- Born: 1959 (age 66–67) Leesburg, Virginia, U.S.
- Occupation: Activist
- Known for: Advocacy for rape survivors in Virginia; rape survivor

= Paul Martin Andrews =

American rape survivor and advocate (born 1959)

Paul Martin Andrews (born 1959) is an American rape survivor and an advocate for rape survivors.

==Background==
In 1973, Andrews was kidnapped in his native Virginia and hidden in an underground box by the convicted child abuser Richard Ausley. Thirty years after his ordeal, he went public with his story and became an activist for bolstering Virginia law with additional funding for continued civil commitments for sex offenders after their criminal sentences end.

In this case, Virginia did not get a chance to test its new Civil Commitment for Sexually Violent Predators Act. Ausley's sentence was extended by five years after another victim came forward.
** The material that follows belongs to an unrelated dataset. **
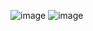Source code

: ![image](https://github.com/user-attachments/assets/c50288f7-dcee-481f-8f65-78b8a50d2c74)
![image](https://github.com/user-attachments/assets/35a3471e-634f-4f39-8da8-6460bca777fe)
In January 2004, Ausley was murdered in his prison cell by his cellmate Dewey Keith Venable, who had also been molested as a child. Andrews later said that he did not hate Ausley, and did not wish his death. Venable was charged with capital murder, but was later allowed to plead guilty to second degree murder. He had 12.5 years added to his sentence.

Andrews later said that he'd refused all treatment out of fear that his parents would send him away. His depression and loathing worsened after he realized that he was gay. His sexuality made him fear that people would think that he wanted to be raped.